【マッチレビュー】アーセナル対リバプール~着実な成長~

 つい先週CL決勝があったばかりなのでオフシーズン感0のままあっという間に新シーズンを迎えたわけですが…(笑)アーセナルはプレシーズンマッチもMKドンズ戦のみでした。とまぁ、そんなこんなはさておき早速見ていきましょう。

アーセナル1(5)-(4)1リバプール

【アーセナル】12’オーバメヤン

【リバプール】73’南野

・スタメン

 リバプールは負傷で欠場の右SBアーノルド以外はフルメンバーを投入してきました。

 対するアーセナルはセバージョスは一度レンタル元のマドリーに戻っており、再レンタルないしは完全移籍の交渉はまとまってないため(たぶん)自宅で観戦、ラカゼットとペペはフランスからの帰国のため2週間の隔離措置のため出場できないとのことです。トレイラも同じような理由のようです。そこで代役に抜擢されたのが前線はエンケティアとサカで順当でしたが、中盤はエルネニーがチョイスされました(他にいなかった可能性も)。

・前半-1アーセナルの前線からのプレス

 アーセナルの前からのプレスはシャドウの選手がCB-SB間のコースを切りながら寄せていく外切りのプレスでCBから選択肢を奪います。その時、CFの選手はアンカー番をして中央のコースも阻害、降りてくるIHにはボランチがついていくことでアバウトなボールを蹴らせたり、強引にパスを入れたらそこで奪って攻撃のチャンスにします。この形は初期配置こそ違いますが、CL決勝でバイエルンがやっていたのもこの形です。ついでにシティもこの形を採用しています。初期配置はそれぞれ違いますが、このプレスのかけ方はこれからのトレンドになりうるでしょう。このプレスがなぜ有用かというと、これは「先手を取るプレス」だからです。アーセナルの中断前の前プレスは4-4-1-1の形からCFがCB間を切るところからスタートしていましたが、どうしても後追いのような形になり後手に回っていたといわざるを得ません。実際、ラカゼットが2度追い3度追いをすることで疲労がたまり、ゴール前でのクオリティが維持できなくなっていました。

 それから、それだけの労力を費やしていましたがこのプレスで高い位置で奪ってからの攻めというのはほとんど見られませんでした。

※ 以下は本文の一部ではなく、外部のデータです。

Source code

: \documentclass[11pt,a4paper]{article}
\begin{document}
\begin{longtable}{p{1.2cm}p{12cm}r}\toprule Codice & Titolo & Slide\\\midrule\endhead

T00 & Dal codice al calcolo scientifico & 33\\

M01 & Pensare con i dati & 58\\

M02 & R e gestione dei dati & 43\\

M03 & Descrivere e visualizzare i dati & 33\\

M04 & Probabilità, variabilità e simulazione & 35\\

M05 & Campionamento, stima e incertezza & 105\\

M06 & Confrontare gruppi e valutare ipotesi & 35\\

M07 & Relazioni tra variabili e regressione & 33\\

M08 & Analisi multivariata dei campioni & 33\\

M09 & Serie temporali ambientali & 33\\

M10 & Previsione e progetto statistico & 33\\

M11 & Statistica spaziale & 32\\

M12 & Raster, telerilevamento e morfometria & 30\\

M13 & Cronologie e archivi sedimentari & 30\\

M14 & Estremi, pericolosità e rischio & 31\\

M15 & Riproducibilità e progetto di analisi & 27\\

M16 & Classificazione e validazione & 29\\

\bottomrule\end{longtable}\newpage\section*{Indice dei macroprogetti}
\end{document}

 このCFが中盤へのコースを切り、シャドウがCB-SB間を切るプレスの場合は誰かが両サイドまで追い回す必要もなくなり、負担も軽くなりますし、1トップに追われてる状況と違い、CBもプレスをかけてくるシャドウの選手とアンカーを抑えるCF,場面によっては降りてくるIHについてくるボランチに囲まれて、選択肢を奪われた状況になるので圧迫感も違うはずです。

 ただ、このやり方はシャドウの選手がSBへのコースを切りながら寄せられること、中盤の選手も含めてプレスを連動させるための戦術理解力も必要になってくるためどのチーム、どの監督でもできる手法ではないと考えます。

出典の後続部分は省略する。